## WORK REQUEST:
Make a verbatim copy of all the records. Skip every image.

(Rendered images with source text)

--*--

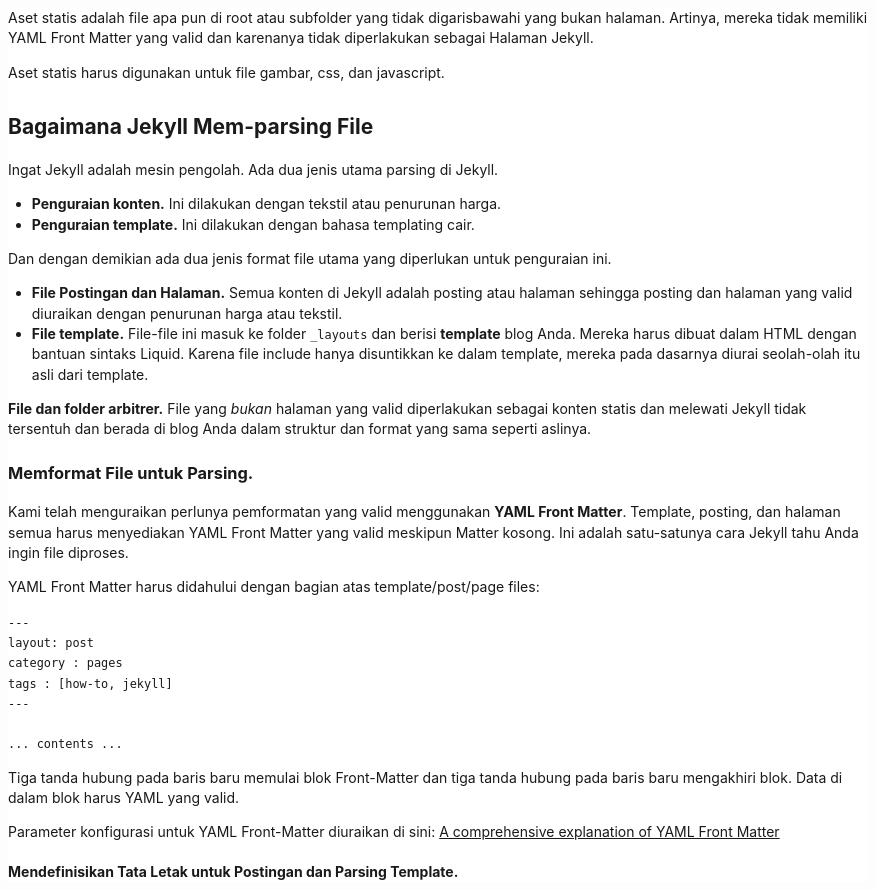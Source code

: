 Aset statis adalah file apa pun di root atau subfolder yang tidak digarisbawahi yang bukan halaman.
Artinya, mereka tidak memiliki YAML Front Matter yang valid dan karenanya tidak diperlakukan sebagai Halaman Jekyll.

Aset statis harus digunakan untuk file gambar, css, dan javascript.

## Bagaimana Jekyll Mem-parsing File

Ingat Jekyll adalah mesin pengolah. Ada dua jenis utama parsing di Jekyll.

- **Penguraian konten.**
Ini dilakukan dengan tekstil atau penurunan harga.
- **Penguraian template.**
  Ini dilakukan dengan bahasa templating cair.

Dan dengan demikian ada dua jenis format file utama yang diperlukan untuk penguraian ini.

- **File Postingan dan Halaman.**
  Semua konten di Jekyll adalah posting atau halaman sehingga posting dan halaman yang valid diuraikan dengan penurunan harga atau tekstil.
- **File template.**
File-file ini masuk ke folder `_layouts` dan berisi **template** blog Anda. Mereka harus dibuat dalam HTML dengan bantuan sintaks Liquid.
Karena file include hanya disuntikkan ke dalam template, mereka pada dasarnya diurai seolah-olah itu asli dari template.

**File dan folder arbitrer.**
File yang _bukan_ halaman yang valid diperlakukan sebagai konten statis dan melewati
Jekyll tidak tersentuh dan berada di blog Anda dalam struktur dan format yang sama seperti aslinya.

### Memformat File untuk Parsing.

Kami telah menguraikan perlunya pemformatan yang valid menggunakan **YAML Front Matter**.
Template, posting, dan halaman semua harus menyediakan YAML Front Matter yang valid meskipun Matter kosong.
Ini adalah satu-satunya cara Jekyll tahu Anda ingin file diproses.

YAML Front Matter harus didahului dengan bagian atas template/post/page files:

    ---
    layout: post
    category : pages
    tags : [how-to, jekyll]
    ---

    ... contents ...

Tiga tanda hubung pada baris baru memulai blok Front-Matter dan tiga tanda hubung pada baris baru mengakhiri blok.
Data di dalam blok harus YAML yang valid.

Parameter konfigurasi untuk YAML Front-Matter diuraikan di sini:
[A comprehensive explanation of YAML Front Matter](https://github.com/mojombo/jekyll/wiki/YAML-Front-Matter)

#### Mendefinisikan Tata Letak untuk Postingan dan Parsing Template.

--*--

## EXERCISE OUTPUT:
Source code

: Aset statis adalah file apa pun di root atau subfolder yang tidak digarisbawahi yang bukan halaman.
Artinya, mereka tidak memiliki YAML Front Matter yang valid dan karenanya tidak diperlakukan sebagai Halaman Jekyll.

Aset statis harus digunakan untuk file gambar, css, dan javascript.

## Bagaimana Jekyll Mem-parsing File

Ingat Jekyll adalah mesin pengolah. Ada dua jenis utama parsing di Jekyll.

- **Penguraian konten.**
Ini dilakukan dengan tekstil atau penurunan harga.
- **Penguraian template.**
  Ini dilakukan dengan bahasa templating cair.

Dan dengan demikian ada dua jenis format file utama yang diperlukan untuk penguraian ini.

- **File Postingan dan Halaman.**
  Semua konten di Jekyll adalah posting atau halaman sehingga posting dan halaman yang valid diuraikan dengan penurunan harga atau tekstil.
- **File template.**
File-file ini masuk ke folder `_layouts` dan berisi **template** blog Anda. Mereka harus dibuat dalam HTML dengan bantuan sintaks Liquid.
Karena file include hanya disuntikkan ke dalam template, mereka pada dasarnya diurai seolah-olah itu asli dari template.

**File dan folder arbitrer.**
File yang _bukan_ halaman yang valid diperlakukan sebagai konten statis dan melewati
Jekyll tidak tersentuh dan berada di blog Anda dalam struktur dan format yang sama seperti aslinya.

### Memformat File untuk Parsing.

Kami telah menguraikan perlunya pemformatan yang valid menggunakan **YAML Front Matter**.
Template, posting, dan halaman semua harus menyediakan YAML Front Matter yang valid meskipun Matter kosong.
Ini adalah satu-satunya cara Jekyll tahu Anda ingin file diproses.

YAML Front Matter harus didahului dengan bagian atas template/post/page files:

    ---
    layout: post
    category : pages
    tags : [how-to, jekyll]
    ---

    ... contents ...

Tiga tanda hubung pada baris baru memulai blok Front-Matter dan tiga tanda hubung pada baris baru mengakhiri blok.
Data di dalam blok harus YAML yang valid.

Parameter konfigurasi untuk YAML Front-Matter diuraikan di sini:
[A comprehensive explanation of YAML Front Matter](https://github.com/mojombo/jekyll/wiki/YAML-Front-Matter)

#### Mendefinisikan Tata Letak untuk Postingan dan Parsing Template.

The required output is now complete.